What Price Pollution? Let the Market Figure It Out

Sunday, April 30, 2000

The revolutionary U.N. Kyoto Protocol of December 1997—to cut emissions of carbon dioxide and other greenhouse gases—has been approved by more than one hundred countries and was signed by President Clinton in November 1998. It has strong support from Vice President Al Gore, who also backs other stringent controls over fossil fuels.

Yet Kyoto is a bad agreement, even if one accepts the still-to-be-proven claim that industrial emissions are causing global warming. Fortunately, this protocol is being held up in the U.S. Senate by a Republican-led opposition. This and other environmental issues may become a major point of contention between Republicans and Democrats in this year's presidential election.

This protocol requires most industrial nations to reduce their carbon dioxide and other greenhouse gas emissions during the coming decade to about 5 percent below 1990 levels. The United States must drop to 7 percent below its 1990 level, which may seem like a small reduction but does not tell the whole story. Since U.S. emissions have increased greatly—along with industrial output—since 1990, the United States would likely have to reduce emissions by more than 25 percent.

Even worse, thanks to politics, the protocol exempts more than 130 countries, including Brazil, China, India, and Mexico, from any restrictions on their industrial pollution. As a result, the Kyoto approach would, in effect, encourage polluting industries to shift their operations from developed to underdeveloped countries.

Shifting the emissions from industrial to emerging markets will not help reduce worldwide pollution, which depends mainly on world production of greenhouse gases, not their source among countries. Indeed, this reallocation of production may even worsen pollution since developing nations have weaker requirements than rich countries for scrubbers and other control devices that reduce emissions of harmful gases.

By exempting 130 countries from any pollution restrictions, the Kyoto Protocol virtually ensures that polluting industries will move from developed to underdeveloped countries.

Moreover, the opposition by unions and employees in the United States to the transfer of production to Mexico and other emerging markets would be justified, for that transfer would not stem from economic efficiency or international specialization but would be artificially created by the preferential treatment these nations received at Kyoto.

Fortunately, changing the protocol can help poorer countries without using artificial incentives. Instead of emissions quotas based on the outputs of developed nations alone, all countries should receive allowances based on greenhouse gas emissions. The total number of these allowances could be fixed at any desired level—say, the 1990 or 2000 world output of these gases. Developing countries could be favored through receiving much more generous allowances relative to their 1990 production levels than developed countries.

The most important change in the Kyoto Protocol should be allowing all greenhouse gas allowances to be freely bought and sold, the way sulfur dioxide emission rights, issued by the Environmental Protection Agency, are sold on the Chicago Board of Trade. Such a system of quotas can work best in a world market. All countries and companies that receive allowances should be permitted to trade them on this market, even when rights are sold to companies in other nations. The price of rights during any month would be determined by market supply and demand for rights at that time.

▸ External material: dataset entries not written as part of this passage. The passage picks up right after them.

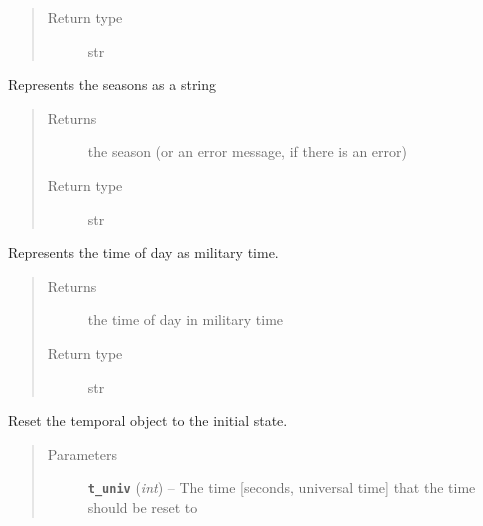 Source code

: \documentclass[letterpaper,10pt,english]{sphinxmanual}
\begin{document}
\begin{fulllineitems}
\begin{fulllineitems}
\begin{quote}
\begin{description}
\item[{Return type}] \leavevmode
str

\end{description}\end{quote}

\end{fulllineitems}


\begin{fulllineitems}
\label{temporal:temporal.Temporal.print_season}
Represents the seasons as a string
\begin{quote}\begin{description}
\item[{Returns}] \leavevmode
the season (or an error message, if there is an error)

\item[{Return type}] \leavevmode
str

\end{description}\end{quote}

\end{fulllineitems}


\begin{fulllineitems}
\label{temporal:temporal.Temporal.print_time_of_day_to_military}
Represents the time of day as military time.
\begin{quote}\begin{description}
\item[{Returns}] \leavevmode
the time of day in military time

\item[{Return type}] \leavevmode
str

\end{description}\end{quote}

\end{fulllineitems}


\begin{fulllineitems}
\label{temporal:temporal.Temporal.reset}
Reset the temporal object to the initial state.
\begin{quote}\begin{description}
\item[{Parameters}] \leavevmode
\textbf{\texttt{t\_univ}} (\emph{int}) -- The time {[}seconds, universal time{]} that the time should be reset to


\end{description}
\end{quote}
\end{fulllineitems}
\end{fulllineitems}
\end{document}
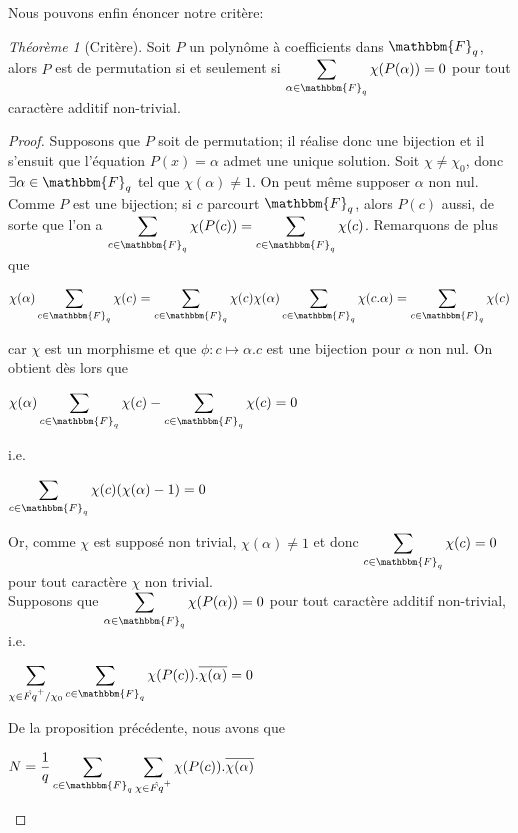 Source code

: \documentclass[12pt]{article}
\theoremstyle{remark}\newtheorem{note}{Note}
\theoremstyle{remark}\newtheorem{nota}{Notation}
\newcommand{\Fq}{\mathbbm{F}_q}
\newtheorem{theorem}{Théorème}
\theoremstyle{definition}
\begin{document}
Nous pouvons enfin énoncer notre critère:

\begin{theorem}[Critère]
Soit $P$ un polynôme à coefficients dans $\Fq$, alors $P$ est de permutation si et seulement si $\displaystyle\sum_{\alpha \in \Fq} \chi(P(\alpha)) = 0$ pour tout caractère additif non-trivial.
\end{theorem}

\begin{proof}
	\fbox{$\Rightarrow$} Supposons que $P$ soit de permutation; il réalise donc une bijection et il s'ensuit que l'équation $P(x) = \alpha$ admet une unique solution. Soit $\chi \neq \chi_0$, donc $\exists \alpha \in \Fq$ tel que $\chi(\alpha)\neq 1$. On peut même supposer $\alpha$ non nul. Comme $P$ est une bijection; si $c$ parcourt $\Fq$, alors $P(c)$ aussi, de sorte que l'on a $\displaystyle\sum_{c\in\Fq}\chi(P(c)) = \displaystyle\sum_{c\in\Fq}\chi(c)$. \newline
Remarquons de plus que
\begin{center}$\chi(\alpha)\displaystyle\sum_{c\in\Fq}\chi(c) = \displaystyle\sum_{c\in\Fq}\chi(c)\chi(\alpha) \displaystyle\sum_{c\in\Fq}\chi(c.\alpha) =\displaystyle\sum_{c\in\Fq}\chi(c)$\end{center}
car $\chi$ est un morphisme et que $\phi :c \longmapsto \alpha.c$ est une bijection pour $\alpha$ non nul.
On obtient dès lors que
\begin{center} 
$\chi(\alpha)\displaystyle\sum_{c\in\Fq}\chi(c) - \displaystyle\sum_{c\in\Fq}\chi(c) =0$
\end{center}
i.e.
\begin{center}
$\displaystyle\sum_{c\in\Fq}\chi(c)(\chi(\alpha) -1) = 0$
\end{center}
Or, comme $
\chi$ est supposé non trivial, $\chi(\alpha) \neq 1$ et donc $\displaystyle\sum_{c\in\Fq}\chi(c) = 0$ pour tout caractère $\chi$ non trivial.\\
 \fbox{$\Leftarrow$} Supposons que $\displaystyle\sum_{\alpha \in \Fq} \chi(P(\alpha)) = 0$ pour tout caractère additif non-trivial, i.e. 
		\begin{center} $\displaystyle	\sum_{\chi \in \hat{Fq}^+/\chi_0} \sum_{c\in\Fq} \chi(P(c)).\overline{\chi(\alpha)}=0$ \end{center}
De la proposition précédente, nous avons que 
\begin{center} $N = \displaystyle \frac{1}{q} \sum_{c\in\Fq}\sum_{\chi \in \hat{Fq}^+} \chi(P(c)).\overline{\chi(\alpha)}$ \end{center}

\end{proof}
\end{document}
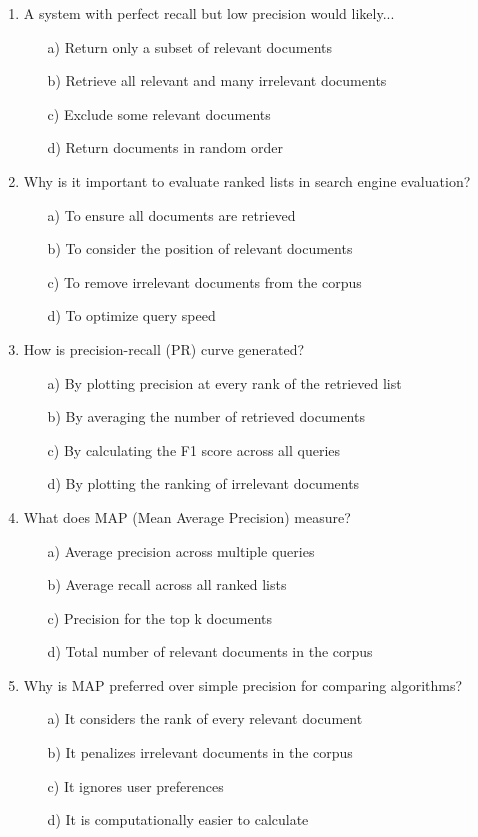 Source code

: \documentclass[8pt]{extarticle}
\begin{document}
\begin{multicols}{2}
\begin{enumerate}
\item A system with perfect recall but low precision would likely...
\begin{itemize}
\item[a)] Return only a subset of relevant documents
\item[b)] Retrieve all relevant and many irrelevant documents
\item[c)] Exclude some relevant documents
\item[d)] Return documents in random order
\end{itemize}

\item Why is it important to evaluate ranked lists in search engine evaluation?
\begin{itemize}
\item[a)] To ensure all documents are retrieved
\item[b)] To consider the position of relevant documents
\item[c)] To remove irrelevant documents from the corpus
\item[d)] To optimize query speed
\end{itemize}

\item How is precision-recall (PR) curve generated?
\begin{itemize}
\item[a)] By plotting precision at every rank of the retrieved list
\item[b)] By averaging the number of retrieved documents
\item[c)] By calculating the F1 score across all queries
\item[d)] By plotting the ranking of irrelevant documents
\end{itemize}

\item What does MAP (Mean Average Precision) measure?
\begin{itemize}
\item[a)] Average precision across multiple queries
\item[b)] Average recall across all ranked lists
\item[c)] Precision for the top k documents
\item[d)] Total number of relevant documents in the corpus
\end{itemize}

\item Why is MAP preferred over simple precision for comparing algorithms?
\begin{itemize}
\item[a)] It considers the rank of every relevant document
\item[b)] It penalizes irrelevant documents in the corpus
\item[c)] It ignores user preferences
\item[d)] It is computationally easier to calculate
\end{itemize}


\end{enumerate}
\end{multicols}
\end{document}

Poorer nations that receive quotas beyond their needs would earn income by selling excess quotas. They could spend the revenue on education and other investments that would speed up their economic development.

Similarly, companies in developed economies could buy additional rights, preserving the efficiency of the international division of labor and inducing richer nations to transfer revenues to poorer countries.

These rights might end up being traded on exchanges in various countries, the way rights to oil and other commodities are presently bought and sold. An international body would be required to take responsibility for the difficult task of monitoring compliance and penalizing violators, but enforcement of compliance is a challenge under any tax or quota system.

The evidence on global warming is too weak and ambiguous to justify massive world cutbacks in carbon dioxide and other greenhouse gases. But even were this evidence convincing, the Kyoto Protocol is a bad agreement and should be altered. The best approach is through a worldwide system of tradable rights in the emissions of these gases.